Cluster-and-conquer: hierarchical multi-metric query processing in large-scale database federations

  • Authors:
  • Di Wang;Murali Mani;Elke A. Rundersteiner

  • Affiliations:
  • Worcester Polytechnic Institute, Worcester, MA;University of Michigan, Flint, Flint, MI;Worcester Polytechnic Institute, Worcester, MA

  • Venue:
  • Proceedings of the Fourteenth International Database Engineering & Applications Symposium
  • Year:
  • 2010

Quantified Score

Hi-index 0.00

Visualization

Abstract

The federated database architecture has been introduced to maintain the autonomy of individual data sources yet accomplish federated task for diverse applications from traditional enterprises to computational sciences. We identify two challenging problems of query optimization in large-scale database federation systems. First, run-time conditions of data sources have a profound effect on the performance of database federations, yet the distributed environment of database federations makes it prohibitively expensive for the optimizer to gather rapidly fluctuating run-time conditions from remote data sources.

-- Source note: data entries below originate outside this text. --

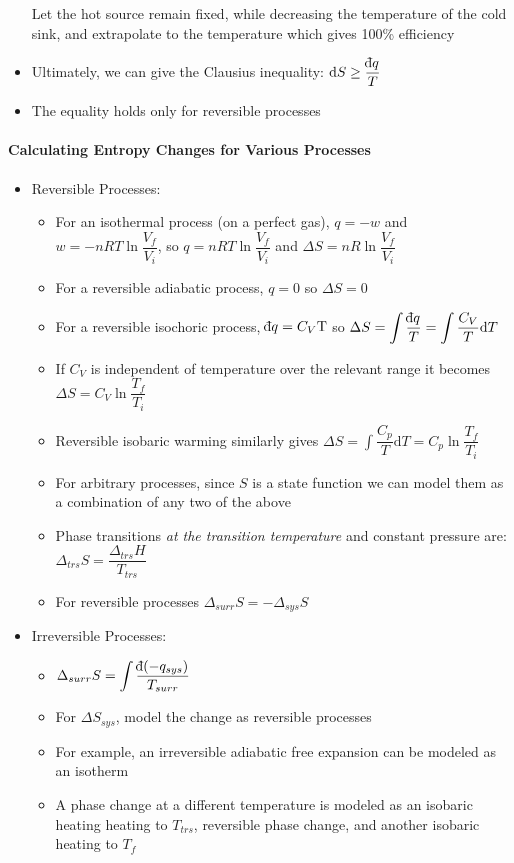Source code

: \documentclass[12pt, openany, letterpaper]{memoir}
\begin{document}
\begin{itemize}
	      Let the hot source remain fixed, while decreasing the temperature of the cold sink, and extrapolate to the temperature which gives 100\% efficiency
	\item Ultimately, we can give the Clausius inequality: $\mathrm{d}S\geq\dfrac{\dbar q}{T}$
	\item The equality holds only for reversible processes
\end{itemize}
\paragraph{Calculating Entropy Changes for Various Processes}
\begin{itemize}
	\item Reversible Processes:
	      \begin{itemize}
		      \item For an isothermal process (on a perfect gas), $q = - w$ and $w = -nRT\ln\dfrac{V_f}{V_i}$, so $q = nRT\ln\dfrac{V_f}{V_i}$ and $\Delta S = nR\ln\dfrac{V_f}{V_i}$
		      \item For a reversible adiabatic process, $q=0$ so $\Delta S =0$
		      \item For a reversible isochoric process, $\dbar q=C_V\mathrm{T}$ so $\Delta S = \displaystyle\int\dfrac{\dbar q}{T} = \int\dfrac{C_V}{T}\mathrm{d}T$
		      \item If $C_V$ is independent of temperature over the relevant range it becomes $\Delta S = C_V\ln\dfrac{T_f}{T_i}$
		      \item Reversible isobaric warming similarly gives $\Delta S = \int\dfrac{C_p}{T}\mathrm{d}T = C_p\ln\dfrac{T_f}{T_i}$
		      \item For arbitrary processes, since $S$ is a state function we can model them as a combination of any two of the above
		      \item Phase transitions \emph{at the transition temperature} and constant pressure are: $\Delta_{trs}S=\dfrac{\Delta_{trs}H}{T_{trs}}$
		      \item For reversible processes $\Delta_{surr}S = -\Delta_{sys}S$
	      \end{itemize}
	\item Irreversible Processes:
	      \begin{itemize}
		      \item $\Delta_{surr}S = \displaystyle\int\dfrac{\dbar (-q_{sys})}{T_{surr}}$
		      \item For $\Delta S_{sys}$, model the change as reversible processes
		      \item For example, an irreversible adiabatic free expansion can be modeled as an isotherm
		      \item A phase change at a different temperature is modeled as an isobaric heating heating to $T_{trs}$, reversible phase change, and another isobaric heating to $T_f$
	      \end{itemize}
\end{itemize}
\end{document}
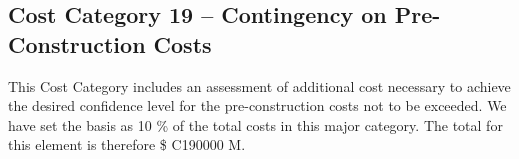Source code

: \subsection*{Cost Category 19 – Contingency on Pre-Construction Costs}
This Cost Category includes an assessment of additional cost necessary to achieve the desired confidence level for the pre-construction costs not
to be exceeded. We have set the basis as 10 \% of the total costs in this major category. The total for this element is therefore \$ C190000 M.




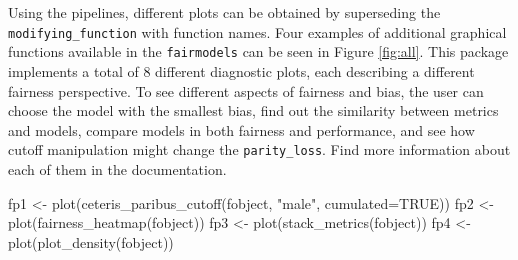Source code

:Using the pipelines, different plots can be obtained by superseding the
\texttt{modifying\_function} with function names. Four examples of
additional graphical functions available in the \texttt{fairmodels} can
be seen in Figure \ref{fig:all}. This package implements a total of 8
different diagnostic plots, each describing a different fairness
perspective. To see different aspects of fairness and bias, the user can
choose the model with the smallest bias, find out the similarity between
metrics and models, compare models in both fairness and performance, and
see how cutoff manipulation might change the \texttt{parity\_loss}. Find
more information about each of them in the documentation.

\begin{Schunk}
\begin{Sinput}
fp1  <- plot(ceteris_paribus_cutoff(fobject, "male", cumulated=TRUE))
fp2  <- plot(fairness_heatmap(fobject))
fp3  <- plot(stack_metrics(fobject))
fp4  <- plot(plot_density(fobject))
\end{Sinput}
\end{Schunk}

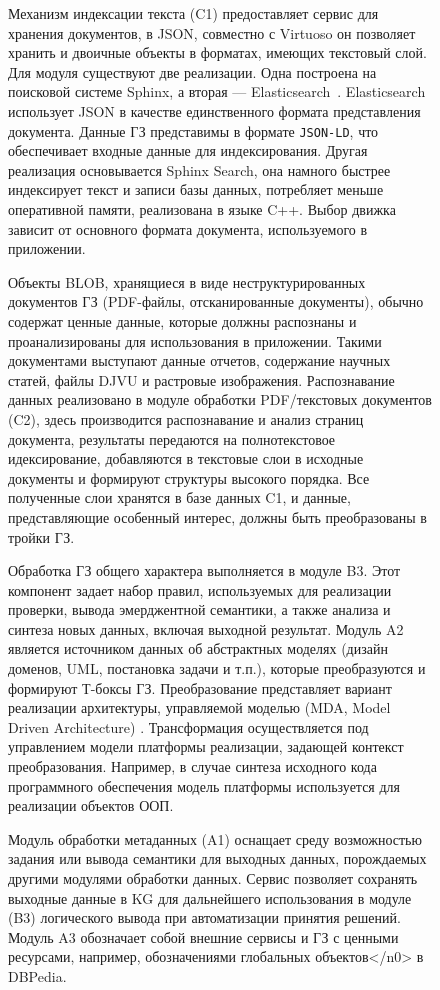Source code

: \documentclass[ 

]{aiitart}
\begin{document}
\begin{figure}
Механизм индексации текста (C1) предоставляет сервис для хранения документов, в JSON, совместно с Virtuoso он позволяет хранить и двоичные объекты в форматах, имеющих текстовый слой. Для модуля существуют две реализации. Одна построена на поисковой системе Sphinx, а вторая — Elasticsearch~\cite{b13}. Elasticsearch использует JSON в качестве единственного формата представления документа.  Данные ГЗ представимы в формате \verb|JSON-LD|, что обеспечивает входные данные для индексирования. Другая реализация основывается Sphinx Search, она намного быстрее индексирует текст и записи базы данных, потребляет меньше оперативной памяти, реализована в языке C++. Выбор движка зависит от основного формата документа, используемого в приложении. 

Объекты BLOB, хранящиеся в виде неструктурированных документов ГЗ (PDF-файлы, отсканированные документы), обычно содержат ценные данные, которые должны распознаны и проанализированы для использования в приложении. Такими документами выступают данные отчетов, содержание научных статей, файлы DJVU и растровые изображения. Распознавание данных реализовано в модуле обработки PDF/текстовых документов (C2), здесь производится распознавание и анализ страниц документа, результаты передаются на полнотекстовое идексирование, добавляются в текстовые слои в исходные документы и формируют структуры высокого порядка. Все полученные слои хранятся в базе данных C1, и данные, представляющие особенный интерес, должны быть преобразованы в тройки ГЗ. 

Обработка ГЗ общего характера выполняется в модуле B3. Этот компонент задает набор правил, используемых для реализации проверки, вывода эмерджентной семантики, а также анализа и синтеза новых данных, включая выходной результат. Модуль A2 является источником данных об абстрактных моделях (дизайн доменов, UML, постановка задачи и т.п.), которые преобразуются и формируют Т-боксы ГЗ. Преобразование представляет вариант реализации архитектуры, управляемой моделью (MDA, Model Driven Architecture) \cite{b2}. Трансформация осуществляется под управлением модели платформы реализации, задающей контекст преобразования. Например, в случае синтеза исходного кода программного обеспечения модель платформы используется для реализации объектов ООП. 

Модуль обработки метаданных (A1) оснащает среду возможностью задания или вывода семантики для выходных данных, порождаемых другими модулями обработки данных. Сервис позволяет сохранять выходные данные в KG для дальнейшего использования в модуле (B3) логического вывода при автоматизации принятия решений. Модуль A3 обозначает собой внешние сервисы и ГЗ с ценными ресурсами, например, обозначениями \cite{b3}глобальных объектов</n0> в DBPedia. 


\end{figure}
\end{document}
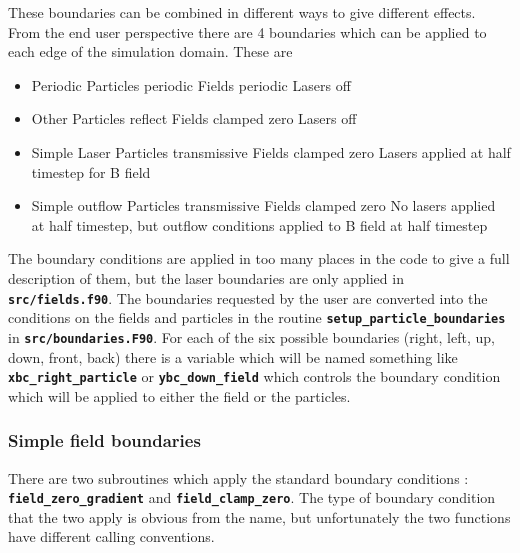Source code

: \documentclass[12pt,a4paper]{article}
\newcommand{\inlinecode}[1]{{\color{warwickred} \bf\texttt{#1}}}
\begin{document}
These boundaries can be combined in different ways to give different
effects. From the end user perspective there are 4 boundaries which can be
applied to each edge of the simulation domain. These are
\begin{itemize}
\item Periodic
  \subitem Particles periodic
  \subitem Fields periodic
  \subitem Lasers off
\item Other
  \subitem Particles reflect
  \subitem Fields clamped zero
  \subitem Lasers off
\item Simple Laser
  \subitem Particles transmissive
  \subitem Fields clamped zero
  \subitem Lasers applied at half timestep for B field
\item Simple outflow
  \subitem Particles transmissive
  \subitem Fields clamped zero
  \subitem No lasers applied at half timestep, but outflow conditions applied
  to B field at half timestep
\end{itemize}
The boundary conditions are applied in too many places in the code to give a
full description of them, but the laser boundaries are only applied in
\inlinecode{src/fields.f90}. The boundaries requested by the user are converted
into the conditions on the fields and particles in the routine
\inlinecode{setup\_particle\_boundaries} in
\inlinecode{src/boundaries.F90}. For each of the six possible boundaries
(right, left, up, down, front, back) there is a variable which will be named
something like \inlinecode{xbc\_right\_particle} or
\inlinecode{ybc\_down\_field} which controls the boundary condition which will
be applied to either the field or the particles.

\subsubsection{Simple field boundaries}
There are two subroutines which apply the standard boundary conditions :
\inlinecode{field\_zero\_gradient} and \inlinecode{field\_clamp\_zero}. The
type of boundary condition that the two apply is obvious from the name, but
unfortunately the two functions have different calling conventions.
\end{document}
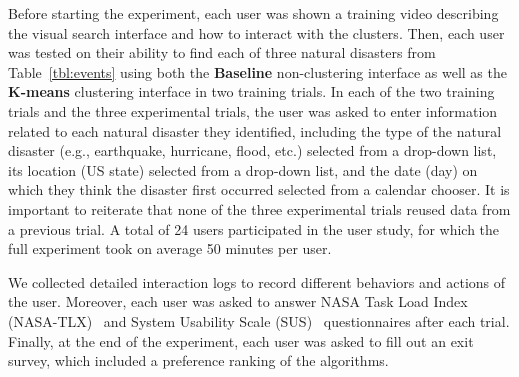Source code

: Before starting the experiment, each user was shown a training video describing the visual search interface and how to interact with the clusters.  Then, each user was tested on their ability to find each of three natural disasters from Table~\ref{tbl:events} 
using both the {\bf Baseline} non-clustering interface as well as the {\bf $\mathbf{K}$-means} clustering interface in two training trials.
In each of the two training trials and the three experimental trials, the user was asked to enter information related to each natural disaster they identified, including the type of the natural disaster (e.g., earthquake, hurricane, flood, etc.) selected from a drop-down list, its location (US state) selected from a drop-down list, and the date (day) on which they think the disaster first occurred selected from a calendar chooser.
It is important to reiterate that none of the three experimental trials reused data from a previous trial.
A total of 24 users participated in the user study, for which the full experiment 
took on average 50 minutes per user.

We collected detailed interaction logs to record different behaviors and actions of the user. Moreover, each user was asked to answer NASA Task Load Index (NASA-TLX)~\cite{HART1988139} and System Usability Scale (SUS)~\cite{brooke1996sus} questionnaires after each trial. Finally, at the end of the experiment, each user was asked to fill out an exit survey, which included a preference ranking of the algorithms.




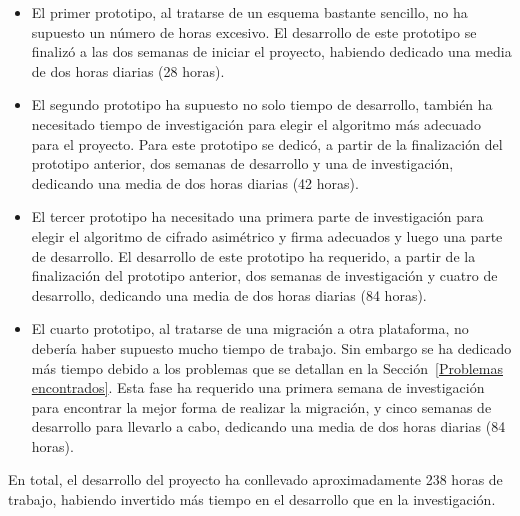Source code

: \begin{itemize}
  \item El primer prototipo, al tratarse de un esquema bastante sencillo, no ha supuesto un número de horas excesivo. El desarrollo de este prototipo se finalizó a las dos semanas de iniciar el proyecto, habiendo dedicado una media de dos horas diarias (28 horas).

  \item El segundo prototipo ha supuesto no solo tiempo de desarrollo, también ha necesitado tiempo de investigación para elegir el algoritmo más adecuado para el proyecto. Para este prototipo se dedicó, a partir de la finalización del prototipo anterior, dos semanas de desarrollo y una de investigación, dedicando una media de dos horas diarias (42 horas).

  \item El tercer prototipo ha necesitado una primera parte de investigación para elegir el algoritmo de cifrado asimétrico y firma adecuados y luego una parte de desarrollo. El desarrollo de este prototipo ha requerido, a partir de la finalización del prototipo anterior, dos semanas de investigación y cuatro de desarrollo, dedicando una media de dos horas diarias (84 horas).

  \item El cuarto prototipo, al tratarse de una migración a otra plataforma, no debería haber supuesto mucho tiempo de trabajo. Sin embargo se ha dedicado más tiempo debido a los problemas que se detallan en la Sección~\ref{Problemas encontrados}. Esta fase ha requerido una primera semana de investigación para encontrar la mejor forma de realizar la migración, y cinco semanas de desarrollo para llevarlo a cabo, dedicando una media de dos horas diarias (84 horas).
\end{itemize}

En total, el desarrollo del proyecto ha conllevado aproximadamente 238 horas de trabajo, habiendo invertido más tiempo en el desarrollo que en la investigación.

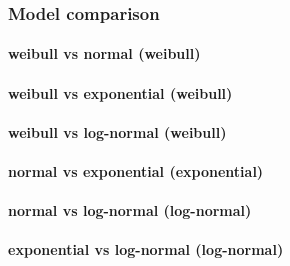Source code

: \documentclass[]{article}
\let\oldparagraph\paragraph
\renewcommand{\paragraph}[1]{\oldparagraph{#1}\mbox{}}
\begin{document}
\hypertarget{model-comparison-1}{%
\subsubsection{Model comparison}\label{model-comparison-1}}

\hypertarget{weibull-vs-normal-weibull-1}{%
\paragraph{weibull vs normal
(weibull)}\label{weibull-vs-normal-weibull-1}}

\hypertarget{weibull-vs-exponential-weibull-1}{%
\paragraph{weibull vs exponential
(weibull)}\label{weibull-vs-exponential-weibull-1}}

\hypertarget{weibull-vs-log-normal-weibull-1}{%
\paragraph{weibull vs log-normal
(weibull)}\label{weibull-vs-log-normal-weibull-1}}

\hypertarget{normal-vs-exponential-exponential-1}{%
\paragraph{normal vs exponential
(exponential)}\label{normal-vs-exponential-exponential-1}}

\hypertarget{normal-vs-log-normal-log-normal-1}{%
\paragraph{normal vs log-normal
(log-normal)}\label{normal-vs-log-normal-log-normal-1}}

\hypertarget{exponential-vs-log-normal-log-normal-1}{%
\paragraph{exponential vs log-normal
(log-normal)}\label{exponential-vs-log-normal-log-normal-1}}
\end{document}
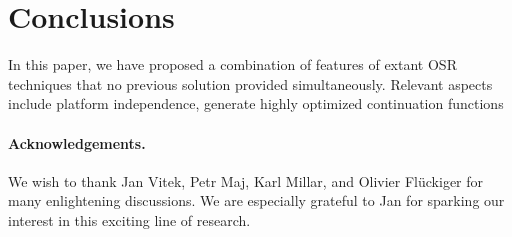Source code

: 
\section{Conclusions}
\label{se:conclusions}

In this paper, we have proposed a combination of features of extant OSR techniques that no previous solution provided simultaneously. Relevant aspects include platform independence, generate highly optimized continuation functions


\ifx\noauthorea\undefined
\paragraph{Acknowledgements.}

We wish to thank Jan Vitek, Petr Maj, Karl Millar, and Olivier Fl{\"u}ckiger for many enlightening discussions. We are especially grateful to Jan for sparking our interest in this exciting line of research. %
\fi
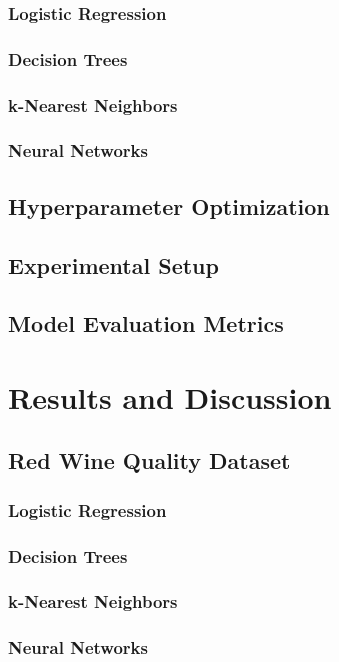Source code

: \documentclass[conference]{IEEEtran}
\begin{document}
\subsubsection{Logistic Regression}
\subsubsection{Decision Trees}
\subsubsection{k-Nearest Neighbors}
\subsubsection{Neural Networks}

\subsection{Hyperparameter Optimization}

\subsection{Experimental Setup}
\subsection{Model Evaluation Metrics}


\section{Results and Discussion}
\subsection{Red Wine Quality Dataset}
\subsubsection{Logistic Regression}
\subsubsection{Decision Trees}
\subsubsection{k-Nearest Neighbors}
\subsubsection{Neural Networks}
\end{document}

Second, large-scale database federation systems are often widely distributed and built on heterogeneous networks, thus efficiently utilizing network resources is of ever increasing importance for query scheduling. In this paper, we propose to exploit the clustered hierarchical structure of database federations to solve these two problems. Our Cluster-and-Conquer strategy coordinates hierarchical clusters of data sources to optimize and process queries cooperatively. Within each cluster we employ an I/O-bound cost model with run-time conditions being accessible with relatively little delay. While among clusters a network-bound cost model is instead utilized to capture the network heterogeneity and optimize the query plans for efficient network utilization. The experimental study on the prototype database federation system with real-world network settings shows the effectiveness of our Cluster-and-Conquer strategy for scheduling data-intensive queries, as well as demonstrates the performance benefits of our proposed strategies over existing state-of-art solutions.